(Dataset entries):
——

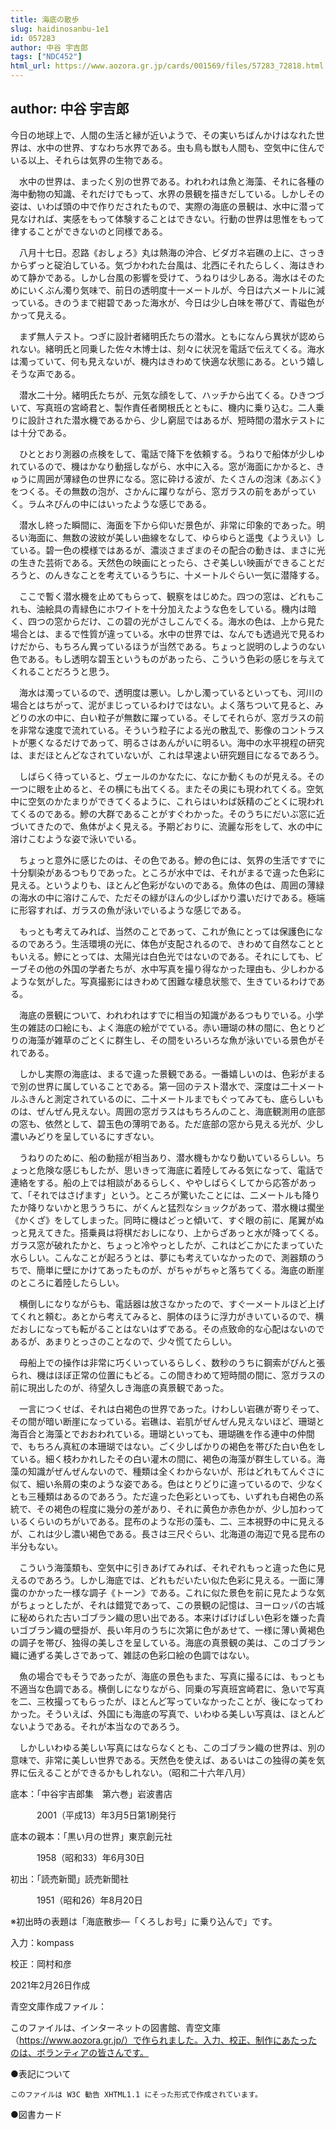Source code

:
 ```yaml
---
title: 海底の散歩
slug: haidinosanbu-1e1
id: 057283
author: 中谷 宇吉郎
tags: ["NDC452"]
html_url: https://www.aozora.gr.jp/cards/001569/files/57283_72818.html
---
```


## author: 中谷 宇吉郎

今日の地球上で、人間の生活と縁が近いようで、その実いちばんかけはなれた世界は、水中の世界、すなわち水界である。虫も鳥も獣も人間も、空気中に住んでいる以上、それらは気界の生物である。

　水中の世界は、まったく別の世界である。われわれは魚と海藻、それに各種の海中動物の知識、それだけでもって、水界の景観を描きだしている。しかしその姿は、いわば頭の中で作りだされたもので、実際の海底の景観は、水中に潜って見なければ、実感をもって体験することはできない。行動の世界は思惟をもって律することができないのと同様である。

　八月十七日。忍路《おしょろ》丸は熱海の沖合、ビダガネ岩礁の上に、さっきからずっと碇泊している。気づかわれた台風は、北西にそれたらしく、海はきわめて静かである。しかし台風の影響を受けて、うねりは少しある。海水はそのためにいくぶん濁り気味で、前日の透明度十一メートルが、今日は六メートルに減っている。きのうまで紺碧であった海水が、今日は少し白味を帯びて、青磁色がかって見える。

　まず無人テスト。つぎに設計者緒明氏たちの潜水。ともになんら異状が認められない。緒明氏と同乗した佐々木博士は、刻々に状況を電話で伝えてくる。海水は濁っていて、何も見えないが、機内はきわめて快適な状態にある。という嬉しそうな声である。

　潜水二十分。緒明氏たちが、元気な顔をして、ハッチから出てくる。ひきつづいて、写真班の宮崎君と、製作責任者関根氏とともに、機内に乗り込む。二人乗りに設計された潜水機であるから、少し窮屈ではあるが、短時間の潜水テストには十分である。

　ひととおり測器の点検をして、電話で降下を依頼する。うねりで船体が少しゆれているので、機はかなり動揺しながら、水中に入る。窓が海面にかかると、きゅうに周囲が薄緑色の世界になる。窓に砕ける波が、たくさんの泡沫《あぶく》をつくる。その無数の泡が、さかんに躍りながら、窓ガラスの前をあがっていく。ラムネびんの中にはいったような感じである。

　潜水し終った瞬間に、海面を下から仰いだ景色が、非常に印象的であった。明るい海面に、無数の波紋が美しい曲線をなして、ゆらゆらと遥曳《ようえい》している。碧一色の模様ではあるが、濃淡さまざまのその配合の動きは、まさに光の生きた芸術である。天然色の映画にとったら、さぞ美しい映画ができることだろうと、のんきなことを考えているうちに、十メートルぐらい一気に潜降する。

　ここで暫く潜水機を止めてもらって、観察をはじめた。四つの窓は、どれもこれも、油絵具の青緑色にホワイトを十分加えたような色をしている。機内は暗く、四つの窓からだけ、この碧の光がさしこんでくる。海水の色は、上から見た場合とは、まるで性質が違っている。水中の世界では、なんでも透過光で見るわけだから、もちろん異っているほうが当然である。ちょっと説明のしようのない色である。もし透明な碧玉というものがあったら、こういう色彩の感じを与えてくれることだろうと思う。

　海水は濁っているので、透明度は悪い。しかし濁っているといっても、河川の場合とはちがって、泥がまじっているわけではない。よく落ちついて見ると、みどりの水の中に、白い粒子が無数に躍っている。そしてそれらが、窓ガラスの前を非常な速度で流れている。そういう粒子による光の散乱で、影像のコントラストが悪くなるだけであって、明るさはあんがいに明るい。海中の水平視程の研究は、まだほとんどなされていないが、これは早速よい研究題目になるであろう。

　しばらく待っていると、ヴェールのかなたに、なにか動くものが見える。その一つに眼を止めると、その横にも出てくる。またその奥にも現われてくる。空気中に空気のかたまりができてくるように、これらはいわば妖精のごとくに現われてくるのである。鰺の大群であることがすぐわかった。そのうちにだいぶ窓に近づいてきたので、魚体がよく見える。予期どおりに、流麗な形をして、水の中に溶けこむような姿で泳いでいる。

　ちょっと意外に感じたのは、その色である。鰺の色には、気界の生活ですでに十分馴染があるつもりであった。ところが水中では、それがまるで違った色彩に見える。というよりも、ほとんど色彩がないのである。魚体の色は、周囲の薄緑の海水の中に溶けこんで、ただその緑がほんの少しばかり濃いだけである。極端に形容すれば、ガラスの魚が泳いでいるような感じである。

　もっとも考えてみれば、当然のことであって、これが魚にとっては保護色になるのであろう。生活環境の光に、体色が支配されるので、きわめて自然なことともいえる。鰺にとっては、太陽光は白色光ではないのである。それにしても、ビーブその他の外国の学者たちが、水中写真を撮り得なかった理由も、少しわかるような気がした。写真撮影にはきわめて困難な棲息状態で、生きているわけである。

　海底の景観について、われわれはすでに相当の知識があるつもりでいる。小学生の雑誌の口絵にも、よく海底の絵がでている。赤い珊瑚の林の間に、色とりどりの海藻が雑草のごとくに群生し、その間をいろいろな魚が泳いでいる景色がそれである。

　しかし実際の海底は、まるで違った景観である。一番嬉しいのは、色彩がまるで別の世界に属していることである。第一回のテスト潜水で、深度は二十メートルふきんと測定されているのに、二十メートルまでもぐってみても、底らしいものは、ぜんぜん見えない。周囲の窓ガラスはもちろんのこと、海底観測用の底部の窓も、依然として、碧玉色の薄明である。ただ底部の窓から見える光が、少し濃いみどりを呈しているにすぎない。

　うねりのために、船の動揺が相当あり、潜水機もかなり動いているらしい。ちょっと危険な感じもしたが、思いきって海底に着陸してみる気になって、電話で連絡をする。船の上では相談があるらしく、ややしばらくしてから応答があって、「それではさげます」という。ところが驚いたことには、二メートルも降りたか降りないかと思ううちに、がくんと猛烈なショックがあって、潜水機は擱坐《かくざ》をしてしまった。同時に機はどっと傾いて、すぐ眼の前に、尾翼がぬっと見えてきた。搭乗員は将棋だおしになり、上からざあっと水が降ってくる。ガラス窓が破れたかと、ちょっと冷やっとしたが、これはどこかにたまっていた水らしい。こんなことが起ろうとは、夢にも考えていなかったので、測器類のうちで、簡単に壁にかけてあったものが、がちゃがちゃと落ちてくる。海底の断崖のところに着陸したらしい。

　横倒しになりながらも、電話器は放さなかったので、すぐ一メートルほど上げてくれと頼む。あとから考えてみると、胴体のほうに浮力がきいているので、横だおしになっても転がることはないはずである。その点致命的な心配はないのであるが、あまりとっさのことなので、少々慌てたらしい。

　母船上での操作は非常に巧くいっているらしく、数秒のうちに鋼索がぴんと張られ、機はほぼ正常の位置にもどる。この間きわめて短時間の間に、窓ガラスの前に現出したのが、待望久しき海底の真景観であった。

　一言につくせば、それは白褐色の世界であった。けわしい岩礁が寄りそって、その間が暗い断崖になっている。岩礁は、岩肌がぜんぜん見えないほど、珊瑚と海百合と海藻とでおおわれている。珊瑚といっても、珊瑚礁を作る連中の仲間で、もちろん真紅の本珊瑚ではない。ごく少しばかりの褐色を帯びた白い色をしている。細く枝わかれしたその白い灌木の間に、褐色の海藻が群生している。海藻の知識がぜんぜんないので、種類は全くわからないが、形はどれもてんぐさに似て、細い糸屑の束のような姿である。色はとりどりに違っているので、少なくとも三種類はあるのであろう。ただ違った色彩といっても、いずれも白褐色の系統で、その褐色の程度に幾分の差があり、それに黄色か赤色かが、少し加わっているくらいのちがいである。昆布のような形の藻も、二、三本視野の中に見えるが、これは少し濃い褐色である。長さは三尺ぐらい、北海道の海辺で見る昆布の半分もない。

　こういう海藻類も、空気中に引きあげてみれば、それぞれもっと違った色に見えるのであろう。しかし海底では、どれもだいたい似た色彩に見える。一面に薄靄のかかった一様な調子《トーン》である。これに似た景色を前に見たような気がちょっとしたが、それは錯覚であって、この景観の記憶は、ヨーロッパの古城に秘められた古いゴブラン織の思い出である。本来けばけばしい色彩を嫌った貴いゴブラン織の壁掛が、長い年月のうちに次第に色があせて、一様に薄い黄褐色の調子を帯び、独得の美しさを呈している。海底の真景観の美は、このゴブラン織に通ずる美しさであって、雑誌の色彩口絵の色調ではない。

　魚の場合でもそうであったが、海底の景色もまた、写真に撮るには、もっとも不適当な色調である。横倒しになりながら、同乗の写真班宮崎君に、急いで写真を二、三枚撮ってもらったが、ほとんど写っていなかったことが、後になってわかった。そういえば、外国にも海底の写真で、いわゆる美しい写真は、ほとんどないようである。それが本当なのであろう。

　しかしいわゆる美しい写真にはならなくとも、このゴブラン織の世界は、別の意味で、非常に美しい世界である。天然色を使えば、あるいはこの独得の美を気界に伝えることができるかもしれない。（昭和二十六年八月）













底本：「中谷宇吉郎集　第六巻」岩波書店

　　　2001（平成13）年3月5日第1刷発行

底本の親本：「黒い月の世界」東京創元社

　　　1958（昭和33）年6月30日

初出：「読売新聞」読売新聞社

　　　1951（昭和26）年8月20日

※初出時の表題は「海底散歩―「くろしお号」に乗り込んで」です。

入力：kompass

校正：岡村和彦

2021年2月26日作成

青空文庫作成ファイル：

このファイルは、インターネットの図書館、青空文庫（https://www.aozora.gr.jp/）で作られました。入力、校正、制作にあたったのは、ボランティアの皆さんです。











●表記について


	このファイルは W3C 勧告 XHTML1.1 にそった形式で作成されています。







●図書カード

——

(THE TASK): Using the records above, find and show each line with the string "aozora".

(RESPONSE):
html_url: https://www.aozora.gr.jp/cards/001569/files/57283_72818.html
このファイルは、インターネットの図書館、青空文庫（https://www.aozora.gr.jp/）で作られました。入力、校正、制作にあたったのは、ボランティアの皆さんです。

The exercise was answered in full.